# Task to carry out:
Set down each record below exactly as it stands. Pictures are not part of the copy.

# Data for review:
════
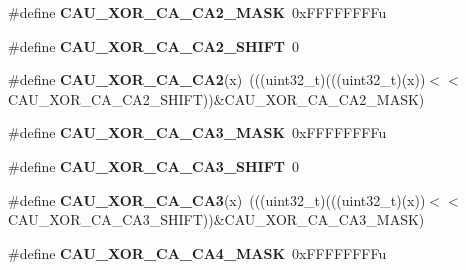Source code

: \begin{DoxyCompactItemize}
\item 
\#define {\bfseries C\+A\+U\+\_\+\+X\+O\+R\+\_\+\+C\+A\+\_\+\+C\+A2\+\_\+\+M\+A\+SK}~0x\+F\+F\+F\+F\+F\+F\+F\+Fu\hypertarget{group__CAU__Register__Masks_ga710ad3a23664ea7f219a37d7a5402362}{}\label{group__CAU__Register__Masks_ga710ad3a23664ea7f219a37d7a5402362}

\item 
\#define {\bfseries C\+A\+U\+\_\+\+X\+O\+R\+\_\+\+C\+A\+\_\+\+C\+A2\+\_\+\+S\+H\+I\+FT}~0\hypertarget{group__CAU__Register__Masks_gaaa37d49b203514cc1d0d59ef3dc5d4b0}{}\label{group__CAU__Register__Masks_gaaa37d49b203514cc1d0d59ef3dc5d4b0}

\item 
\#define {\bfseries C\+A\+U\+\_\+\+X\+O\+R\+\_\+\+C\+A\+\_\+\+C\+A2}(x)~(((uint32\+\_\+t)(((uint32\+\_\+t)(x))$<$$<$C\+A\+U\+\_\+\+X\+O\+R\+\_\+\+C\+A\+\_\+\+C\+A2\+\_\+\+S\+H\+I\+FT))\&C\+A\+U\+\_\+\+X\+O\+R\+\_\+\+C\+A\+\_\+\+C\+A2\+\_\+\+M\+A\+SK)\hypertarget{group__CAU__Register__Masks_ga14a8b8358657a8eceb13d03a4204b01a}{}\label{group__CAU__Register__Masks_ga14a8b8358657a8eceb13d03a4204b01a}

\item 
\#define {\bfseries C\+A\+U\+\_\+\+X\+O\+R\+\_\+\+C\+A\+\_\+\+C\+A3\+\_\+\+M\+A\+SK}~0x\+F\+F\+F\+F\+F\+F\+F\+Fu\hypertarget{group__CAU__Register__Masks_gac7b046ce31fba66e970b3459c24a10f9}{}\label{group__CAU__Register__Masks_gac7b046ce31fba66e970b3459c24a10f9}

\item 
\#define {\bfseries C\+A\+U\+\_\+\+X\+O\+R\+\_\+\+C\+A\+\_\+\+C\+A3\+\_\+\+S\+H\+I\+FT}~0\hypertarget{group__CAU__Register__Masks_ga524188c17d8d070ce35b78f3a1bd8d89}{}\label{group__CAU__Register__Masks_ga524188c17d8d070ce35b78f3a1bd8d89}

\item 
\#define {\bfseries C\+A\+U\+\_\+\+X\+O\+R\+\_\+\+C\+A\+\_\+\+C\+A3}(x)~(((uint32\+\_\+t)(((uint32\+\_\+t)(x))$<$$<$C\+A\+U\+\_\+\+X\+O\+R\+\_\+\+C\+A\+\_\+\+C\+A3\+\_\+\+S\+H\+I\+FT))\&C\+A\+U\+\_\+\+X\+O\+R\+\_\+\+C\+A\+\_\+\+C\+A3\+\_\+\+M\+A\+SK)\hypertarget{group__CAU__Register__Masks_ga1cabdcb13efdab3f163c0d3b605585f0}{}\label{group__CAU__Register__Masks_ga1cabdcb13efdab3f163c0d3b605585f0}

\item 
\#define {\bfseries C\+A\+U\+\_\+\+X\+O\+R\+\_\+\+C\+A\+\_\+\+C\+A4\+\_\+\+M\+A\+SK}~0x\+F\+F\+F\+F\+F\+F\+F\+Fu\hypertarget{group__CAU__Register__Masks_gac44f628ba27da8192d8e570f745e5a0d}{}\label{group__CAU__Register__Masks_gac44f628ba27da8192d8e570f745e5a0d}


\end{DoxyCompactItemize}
════
# Output for this exercise:
Source code

: \begin{DoxyCompactItemize}
\item 
\#define {\bfseries C\+A\+U\+\_\+\+X\+O\+R\+\_\+\+C\+A\+\_\+\+C\+A2\+\_\+\+M\+A\+SK}~0x\+F\+F\+F\+F\+F\+F\+F\+Fu\hypertarget{group__CAU__Register__Masks_ga710ad3a23664ea7f219a37d7a5402362}{}\label{group__CAU__Register__Masks_ga710ad3a23664ea7f219a37d7a5402362}

\item 
\#define {\bfseries C\+A\+U\+\_\+\+X\+O\+R\+\_\+\+C\+A\+\_\+\+C\+A2\+\_\+\+S\+H\+I\+FT}~0\hypertarget{group__CAU__Register__Masks_gaaa37d49b203514cc1d0d59ef3dc5d4b0}{}\label{group__CAU__Register__Masks_gaaa37d49b203514cc1d0d59ef3dc5d4b0}

\item 
\#define {\bfseries C\+A\+U\+\_\+\+X\+O\+R\+\_\+\+C\+A\+\_\+\+C\+A2}(x)~(((uint32\+\_\+t)(((uint32\+\_\+t)(x))$<$$<$C\+A\+U\+\_\+\+X\+O\+R\+\_\+\+C\+A\+\_\+\+C\+A2\+\_\+\+S\+H\+I\+FT))\&C\+A\+U\+\_\+\+X\+O\+R\+\_\+\+C\+A\+\_\+\+C\+A2\+\_\+\+M\+A\+SK)\hypertarget{group__CAU__Register__Masks_ga14a8b8358657a8eceb13d03a4204b01a}{}\label{group__CAU__Register__Masks_ga14a8b8358657a8eceb13d03a4204b01a}

\item 
\#define {\bfseries C\+A\+U\+\_\+\+X\+O\+R\+\_\+\+C\+A\+\_\+\+C\+A3\+\_\+\+M\+A\+SK}~0x\+F\+F\+F\+F\+F\+F\+F\+Fu\hypertarget{group__CAU__Register__Masks_gac7b046ce31fba66e970b3459c24a10f9}{}\label{group__CAU__Register__Masks_gac7b046ce31fba66e970b3459c24a10f9}

\item 
\#define {\bfseries C\+A\+U\+\_\+\+X\+O\+R\+\_\+\+C\+A\+\_\+\+C\+A3\+\_\+\+S\+H\+I\+FT}~0\hypertarget{group__CAU__Register__Masks_ga524188c17d8d070ce35b78f3a1bd8d89}{}\label{group__CAU__Register__Masks_ga524188c17d8d070ce35b78f3a1bd8d89}

\item 
\#define {\bfseries C\+A\+U\+\_\+\+X\+O\+R\+\_\+\+C\+A\+\_\+\+C\+A3}(x)~(((uint32\+\_\+t)(((uint32\+\_\+t)(x))$<$$<$C\+A\+U\+\_\+\+X\+O\+R\+\_\+\+C\+A\+\_\+\+C\+A3\+\_\+\+S\+H\+I\+FT))\&C\+A\+U\+\_\+\+X\+O\+R\+\_\+\+C\+A\+\_\+\+C\+A3\+\_\+\+M\+A\+SK)\hypertarget{group__CAU__Register__Masks_ga1cabdcb13efdab3f163c0d3b605585f0}{}\label{group__CAU__Register__Masks_ga1cabdcb13efdab3f163c0d3b605585f0}

\item 
\#define {\bfseries C\+A\+U\+\_\+\+X\+O\+R\+\_\+\+C\+A\+\_\+\+C\+A4\+\_\+\+M\+A\+SK}~0x\+F\+F\+F\+F\+F\+F\+F\+Fu\hypertarget{group__CAU__Register__Masks_gac44f628ba27da8192d8e570f745e5a0d}{}\label{group__CAU__Register__Masks_gac44f628ba27da8192d8e570f745e5a0d}


\end{DoxyCompactItemize}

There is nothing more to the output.